LAWRIE WILLIAMS: Has palladium had its day in the sun?

The big shake-out in the latest precious metals fallout is that the palladium price has dived and is now back below the gold price – again.  We did predict here earlier in the year in our projections for precious metals prices for the year ahead that gold would retake the mantle of being the top priced major precious metal during the year, and palladium’s huge volatility has seen that come about with a $100 plus price fall at one time yesterday.  As I write the palladium price has come off even further and is sitting some $60 below the per ounce gold price.

Yesterday’s huge palladium price fall was put down by some analysts to technical selling when the metal breached what had been seen as a key resistance level on the downside, triggering HFT computer-generated sales in what is a relatively small market in monetary terms .  This was exacerbated in comparison with the gold price which was seeing a strong concurrent rise following President Trump’s announcement on additional trade tariffs on Chinese imports – seen as exacerbating the ‘trade war’ between the world’s two biggest economies.  One doubts that today’s formal end to the Intermediate Nuclear Forces Treaty - effectively between the U.S. and Russia - will be helping either.  The world seems altogether a more dangerous place this morning perhaps boosting safe haven investment in gold!

Palladium’s demand is hugely dependent as the key catalytic element for exhaust emission control in the gasoline (petrol) fuelled internal combustion engine and thus on the market for the automobile sector which seems to be declining globally at the moment.  The rise had been in part due to diesel driven vehicles (where platinum is the favoured catalytic element) falling out of favour for atmospheric pollution reasons.  The unending rise in demand for non-polluting electric-driven vehicles will be contributing here too, although they are not yet selling in sufficient numbers to make a big dent in automobile sales patterns, although their day will undoubtedly come – but perhaps not for a few more years yet.

The automobile (small car) market is going through a tough stage anyway with downturns in numbers of new vehicles being bought in virtually all major markets.  China, in particular – currently seen as the world’s largest personal automobile market – is reportedly seeing a big drop in sales for internal combustion engine driven automobiles, and is probably also leading the world in the uptake of electric-driven vehicles.  All this is not going unnoticed in the global market for palladium.

On the other hand, palladium has been in a significant supply deficit position for several years now, the belated realisation of which appears to have been a major contributor to recent surges in the metal price.  While the excess of demand has largely been filled by the running down of above-ground stocks, these are not unlimited and the big question is, therefore, whether these stocks plus increases in new mined supply, are capable of fully meeting the existing market for palladium.  If they are we could see further declines in the metal price.

Precious Metals consultancy, Metals Focus, in a recent analysis on palladium concluded, however, that a continuing supply deficit would be price supportive and that the pgm would likely return to a price level of around $1,600 an ounce but, as witness the substantial price differential between bid and ask prices for the metal, there is considerable scope for volatility and, in our view the price could yet slide further in the weeks or months ahead.  Historically palladium’s sister metal, platinum, which arguably has a broader range of industrial usages, and is more popular in the jewellery sector, has commanded the higher price level among the two pgms.  Platinum is a more common metal in the earth’s crust, but palladium’s comparative rarity is no guarantee of superior pricing – the supply/demand balance is the key here.  The platinum price is currently languishing some $550 or more below that of palladium – largely because of a current supply surplus (diminishing) and the decline in demand for diesel internal combustion engine exhaust catalysts – but we would suggest the two might fall more into line with each other over the next year – either through the platinum price rising, or palladium falling further, or a combination of the two given the broader market at present for the former.

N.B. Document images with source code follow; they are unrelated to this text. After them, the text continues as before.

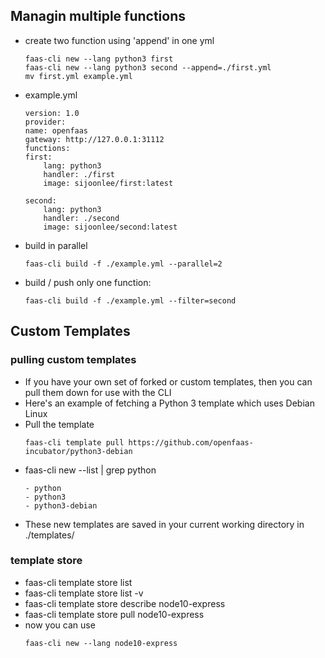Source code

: ## Managin multiple functions
- create two function using 'append' in one yml
    ```
    faas-cli new --lang python3 first
    faas-cli new --lang python3 second --append=./first.yml
    mv first.yml example.yml
    ```
- example.yml
    ```
    version: 1.0
    provider:
    name: openfaas
    gateway: http://127.0.0.1:31112
    functions:
    first:
        lang: python3
        handler: ./first
        image: sijoonlee/first:latest

    second:
        lang: python3
        handler: ./second
        image: sijoonlee/second:latest
    ```
- build in parallel
    ```
    faas-cli build -f ./example.yml --parallel=2
    ```

- build / push only one function:
    ```
    faas-cli build -f ./example.yml --filter=second
    ```

## Custom Templates

### pulling custom templates
- If you have your own set of forked or custom templates, then you can pull them down for use with the CLI
- Here's an example of fetching a Python 3 template which uses Debian Linux
- Pull the template
    ```
    faas-cli template pull https://github.com/openfaas-incubator/python3-debian
    ```
- faas-cli new --list | grep python
    ```
    - python
    - python3
    - python3-debian
    ```
- These new templates are saved in your current working directory in ./templates/

### template store
- faas-cli template store list
- faas-cli template store list -v
- faas-cli template store describe node10-express
- faas-cli template store pull node10-express
- now you can use 
    ```
    faas-cli new --lang node10-express
    ```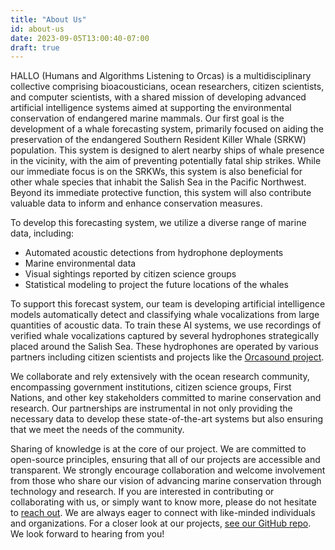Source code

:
 ```yaml
---
title: "About Us"
id: about-us
date: 2023-09-05T13:00:40-07:00
draft: true
---
```


HALLO (Humans and Algorithms Listening to Orcas) is a multidisciplinary collective comprising bioacousticians, ocean researchers, citizen scientists, and computer scientists, with a shared mission of developing advanced artificial intelligence systems aimed at supporting the environmental conservation of endangered marine mammals. Our first goal is the development of a whale forecasting system, primarily focused on aiding the preservation of the endangered Southern Resident Killer Whale (SRKW) population. This system is designed to alert nearby ships of whale presence in the vicinity, with the aim of preventing potentially fatal ship strikes. While our immediate focus is on the SRKWs, this system is also beneficial for other whale species that inhabit the Salish Sea in the Pacific Northwest. Beyond its immediate protective function, this system will also contribute valuable data to inform and enhance conservation measures. 

To develop this forecasting system, we utilize a diverse range of marine data, including:

* Automated acoustic detections from hydrophone deployments
* Marine environmental data
* Visual sightings reported by citizen science groups
* Statistical modeling to project the future locations of the whales

To support this forecast system, our team is developing artificial intelligence models automatically detect and classifying whale vocalizations from large quantities of acoustic data.  To train these AI systems, we use recordings of verified whale vocalizations captured by several hydrophones strategically placed around the Salish Sea. These hydrophones are operated by various partners including citizen scientists and projects like the [Orcasound project](https://www.orcasound.net/).

We collaborate and rely extensively with the ocean research community, encompassing government institutions, citizen science groups, First Nations, and other key stakeholders committed to marine conservation and research. Our partnerships are instrumental in not only providing the necessary data to develop these state-of-the-art systems but also ensuring that we meet the needs of the community.

Sharing of knowledge is at the core of our project. We are committed to open-source principles, ensuring that all of our projects are accessible and transparent. We strongly encourage collaboration and welcome involvement from those who share our vision of advancing marine conservation through technology and research. If you are interested in contributing or collaborating with us, or simply want to know more, please do not hesitate to [reach out](/contact). We are always eager to connect with like-minded individuals and organizations. For a closer look at our projects, [see our GitHub repo](https://github.com/coastal-science). We look forward to hearing from you!
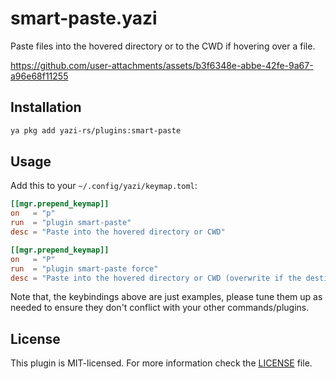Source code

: # smart-paste.yazi

Paste files into the hovered directory or to the CWD if hovering over a file.

https://github.com/user-attachments/assets/b3f6348e-abbe-42fe-9a67-a96e68f11255

## Installation

```sh
ya pkg add yazi-rs/plugins:smart-paste
```

## Usage

Add this to your `~/.config/yazi/keymap.toml`:

```toml
[[mgr.prepend_keymap]]
on   = "p"
run  = "plugin smart-paste"
desc = "Paste into the hovered directory or CWD"

[[mgr.prepend_keymap]]
on   = "P"
run  = "plugin smart-paste force"
desc = "Paste into the hovered directory or CWD (overwrite if the destination exists)"
```

Note that, the keybindings above are just examples, please tune them up as needed to ensure they don't conflict with your other commands/plugins.

## License

This plugin is MIT-licensed. For more information check the [LICENSE](LICENSE) file.
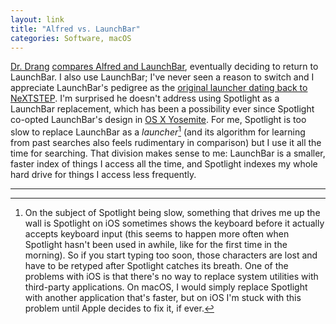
 ```yaml
---
layout: link
title: "Alfred vs. LaunchBar"
categories: Software, macOS
---
```


[Dr. Drang](https://twitter.com/drdrang) [compares Alfred and LaunchBar](https://leancrew.com/all-this/2019/04/back-to-launchbar/), eventually deciding to return to LaunchBar. I also use LaunchBar; I've never seen a reason to switch and I appreciate LaunchBar's pedigree as the [original launcher dating back to NeXTSTEP](https://en.wikipedia.org/wiki/LaunchBar). I'm surprised he doesn't address using Spotlight as a LaunchBar replacement, which has been a possibility ever since Spotlight co-opted LaunchBar's design in [OS X Yosemite](https://en.wikipedia.org/wiki/OS_X_Yosemite). For me, Spotlight is too slow to replace LaunchBar as a *launcher*[^slowonios] (and its algorithm for learning from past searches also feels rudimentary in comparison) but I use it all the time for searching. That division makes sense to me: LaunchBar is a smaller, faster index of things I access all the time, and Spotlight indexes my whole hard drive for things I access less frequently.

* * *

[^slowonios]: On the subject of Spotlight being slow, something that drives me up the wall is Spotlight on iOS sometimes shows the keyboard before it actually accepts keyboard input (this seems to happen more often when Spotlight hasn't been used in awhile, like for the first time in the morning). So if you start typing too soon, those characters are lost and have to be retyped after Spotlight catches its breath. One of the problems with iOS is that there's no way to replace system utilities with third-party applications. On macOS, I would simply replace Spotlight with another application that's faster, but on iOS I'm stuck with this problem until Apple decides to fix it, if ever.

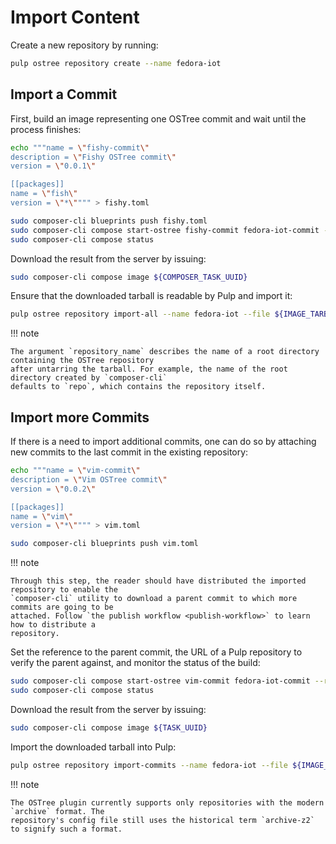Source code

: # Import Content

Create a new repository by running:

```bash
pulp ostree repository create --name fedora-iot
```

## Import a Commit

First, build an image representing one OSTree commit and wait until the process finishes:

```bash
echo """name = \"fishy-commit\"
description = \"Fishy OSTree commit\"
version = \"0.0.1\"

[[packages]]
name = \"fish\"
version = \"*\"""" > fishy.toml

sudo composer-cli blueprints push fishy.toml
sudo composer-cli compose start-ostree fishy-commit fedora-iot-commit --ref fedora/stable/x86_64/iot
sudo composer-cli compose status
```

Download the result from the server by issuing:

```bash
sudo composer-cli compose image ${COMPOSER_TASK_UUID}
```

Ensure that the downloaded tarball is readable by Pulp and import it:

```bash
pulp ostree repository import-all --name fedora-iot --file ${IMAGE_TARBALL_C1} --repository_name repo
```

!!! note

    The argument `repository_name` describes the name of a root directory containing the OSTree repository
    after untarring the tarball. For example, the name of the root directory created by `composer-cli`
    defaults to `repo`, which contains the repository itself.


## Import more Commits

If there is a need to import additional commits, one can do so by attaching new commits to the last
commit in the existing repository:

```bash
echo """name = \"vim-commit\"
description = \"Vim OSTree commit\"
version = \"0.0.2\"

[[packages]]
name = \"vim\"
version = \"*\"""" > vim.toml

sudo composer-cli blueprints push vim.toml
```

!!! note

    Through this step, the reader should have distributed the imported repository to enable the
    `composer-cli` utility to download a parent commit to which more commits are going to be
    attached. Follow `the publish workflow <publish-workflow>` to learn how to distribute a
    repository.


Set the reference to the parent commit, the URL of a Pulp repository to verify the parent against,
and monitor the status of the build:

```bash
sudo composer-cli compose start-ostree vim-commit fedora-iot-commit --ref fedora/stable/x86_64/iot --parent fedora/stable/x86_64/iot --url ${DISTRIBUTION_BASE_URL}
sudo composer-cli compose status
```

Download the result from the server by issuing:

```bash
sudo composer-cli compose image ${TASK_UUID}
```

Import the downloaded tarball into Pulp:

```bash
pulp ostree repository import-commits --name fedora-iot --file ${IMAGE_TARBALL_C2} --repository_name repo --ref fedora/stable/x86_64/iot
```

!!! note

    The OSTree plugin currently supports only repositories with the modern `archive` format. The
    repository's config file still uses the historical term `archive-z2` to signify such a format.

Ed Steer, who publishes a daily precious metals newsletter (https://edsteergoldsilver.com/), would disagree with my price suggestions for palladium and reckons that were it not for what he sees as a rigged futures market in the metal, the supply deficits, and comparative rarity, would see the price rising through the roof.  Be that as it may we almost certainly live in an era of manipulated markets by the financial powers that be and even government agencies.  It’s a fact of financial life and perhaps all we can do is try and second guess where the big money is looking to take them – until of course the riggers are overtaken by events beyond their control!  Perhaps I’m getting too cynical in my old age!

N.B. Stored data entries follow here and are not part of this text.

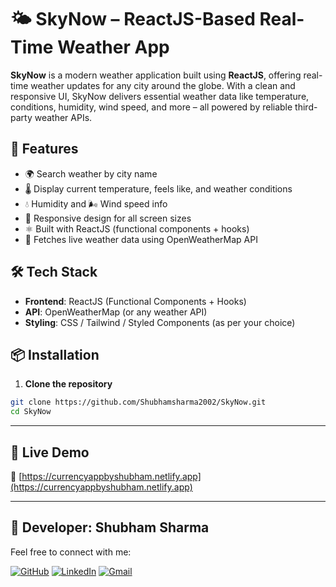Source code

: # 🌤️ SkyNow – ReactJS-Based Real-Time Weather App

**SkyNow** is a modern weather application built using **ReactJS**, offering real-time weather updates for any city around the globe. With a clean and responsive UI, SkyNow delivers essential weather data like temperature, conditions, humidity, wind speed, and more – all powered by reliable third-party weather APIs.

## 🚀 Features

- 🌍 Search weather by city name
- 🌡️ Display current temperature, feels like, and weather conditions
- 💧 Humidity and 🌬️ Wind speed info
- 📱 Responsive design for all screen sizes
- ⚛️ Built with ReactJS (functional components + hooks)
- 🔄 Fetches live weather data using OpenWeatherMap API

## 🛠️ Tech Stack

- **Frontend**: ReactJS (Functional Components + Hooks)
- **API**: OpenWeatherMap (or any weather API)
- **Styling**: CSS / Tailwind / Styled Components (as per your choice)

## 📦 Installation

1. **Clone the repository**

```bash
git clone https://github.com/Shubhamsharma2002/SkyNow.git
cd SkyNow
```
---

## 🚀 Live Demo

🔗 [https://currencyappbyshubham.netlify.app](https://currencyappbyshubham.netlify.app)

---

## 👤 Developer: Shubham Sharma

Feel free to connect with me:

[![GitHub](https://img.shields.io/badge/GitHub-181717?style=for-the-badge&logo=github&logoColor=white)](https://github.com/Shubhamsharma2002)  [![LinkedIn](https://img.shields.io/badge/LinkedIn-0A66C2?style=for-the-badge&logo=linkedin&logoColor=white)](https://www.linkedin.com/in/shubhamsharma2026/)   [![Gmail](https://img.shields.io/badge/Gmail-D14836?style=for-the-badge&logo=gmail&logoColor=white)](mailto:shubhamjii2002@gmail.com)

However, I stand by my opinions here and feel that the palladium price remains vulnerable, but is volatile enough to still see sharp ups and downs in the months ahead.  However, long term it will likely end up priced lower than gold – and even perhaps lower than platinum.  It’s only a matter of time.  We shall see.

02 Aug 2019

About the author

Lawrence Williams

Lawrence (Lawrie) Williams is a well known London-based writer and commentator on financial and political subjects, but specialising in precious metals news and commentary. He is a qualified and experienced mining engineer having graduated in mining engineering from The Royal School of Mines, a constituent college of Imperial College, London - recently described as the World’s No. 2 University (after MIT).